At the LL site there is a tool called the Workout Professor. This tool will create a weight - or wait, 'we' call it RT (resistance training) work out. I plug in my numbers that I have lifted previously (weight, reps, etc) and with a click of the button it comes up with a workout. Cool! I was skeptical because I knew nothing about 'periodization' I am a newbie to all of this RT stuff. The workout that was written for me was: Back, Trapezius, Triceps Awesome Periodization 1. I have been, for the past 5 weeks, been using MAX-O-T for RT. With that program I was lifting heavy and reps of only 4-6; 3 sets. With this LL plan the guidelines were to lift 12 reps for each exercise; 4 sets, lighter weight of course. I wasn't so sure that I'd get a good, burning workout with the lighter weight.
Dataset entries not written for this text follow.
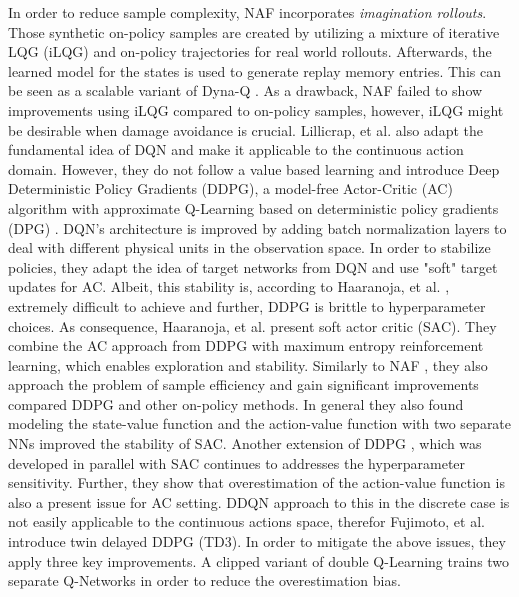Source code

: 		In order to reduce sample complexity, NAF incorporates \textit{imagination rollouts}. 
		Those synthetic on-policy samples are created by utilizing a mixture of iterative LQG (iLQG) \cite{Todorov2005} and on-policy trajectories for real world rollouts.
		Afterwards, the learned model for the states is used to generate replay memory entries. 
		This can be seen as a scalable variant of Dyna-Q \cite{Sutton1990}. 
		As a drawback, NAF failed to show improvements using iLQG compared to on-policy samples, however, iLQG might be desirable when damage avoidance is crucial. 
		Lillicrap, et al. \cite{Lillicrap2016} also adapt the fundamental idea of DQN \cite{Mnih2015} and make it applicable to the continuous action domain. 
		However, they do not follow a value based learning and introduce Deep Deterministic Policy Gradients (DDPG), a model-free Actor-Critic (AC) algorithm with approximate Q-Learning based on deterministic policy gradients (DPG) \cite{Silver2014}.
		DQN's \cite{Mnih2015} architecture is improved by adding batch normalization layers \cite{Ioffe2015} to deal with different physical units in the observation space. 
		In order to stabilize policies, they adapt the idea of target networks from DQN \cite{Mnih2015} and use "soft" target updates for AC. 
		Albeit, this stability is, according to Haaranoja, et al. \cite{Haarnoja2018}, extremely difficult to achieve and further, DDPG is brittle to hyperparameter choices. 
		As consequence, Haaranoja, et al. \cite{Haarnoja2018} present soft actor critic (SAC).
		They combine the AC approach from DDPG \cite{Lillicrap2016} with maximum entropy reinforcement learning, which enables exploration and stability. 
		Similarly to NAF \cite{Gu2016}, they also approach the problem of sample efficiency and gain significant improvements compared DDPG and other on-policy methods.
		In general they also found modeling the state-value function and the action-value function with two separate NNs improved the stability of SAC. 
		Another extension of DDPG \cite{Lillicrap2016}, which was developed in parallel with SAC continues to addresses the hyperparameter sensitivity. Further, they show that overestimation of the action-value function is also a present issue for AC setting. 
		DDQN \cite{VanHasselt2016} approach to this in the discrete case is not easily applicable to the continuous actions space, therefor Fujimoto, et al. \cite{Fujimoto2018} introduce twin delayed DDPG (TD3). 
		In order to mitigate the above issues, they apply three key improvements.
		A clipped variant of double Q-Learning \cite{VanHasselt2010} trains two separate Q-Networks in order to reduce the overestimation bias.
HA. Was I wrong!! This is what I did:
Supinated Close Grip Pull Downs: (warm up) 45x1x1; 70x12x4
Barbell Stiff Leg Deadlifts: (warm up) 45x10x1; 70x12x4
Dumbell One Arm Rows: 15x10x1; 25x12x4
Barbell Shrug: 25x10x1; 40x12x4
Pronated Triceps Push Down Straight Bar: 35x10x1; 60x12x4
Overhead Rope Kickouts by Pulley: 20x10x1; 30x12x4
Lying Leg Lifts: 0x10x4
It took me 55 minutes to get the workout finished! Usually it takes me 40 minutes tops. I took a 45 second rest inbetween reps. Wow, I was toasted. Very sore this morning.
Now, after the workout I go back into the Workout Professor and type in what my workout actually was. The WP then kicks me out an updated workout to use for the body parts next time. Very cool.
Today: Ran 40 minutes HIIT on treadmill, 4.56 miles. Will run 40 minutes with Topaz on the trail tonight.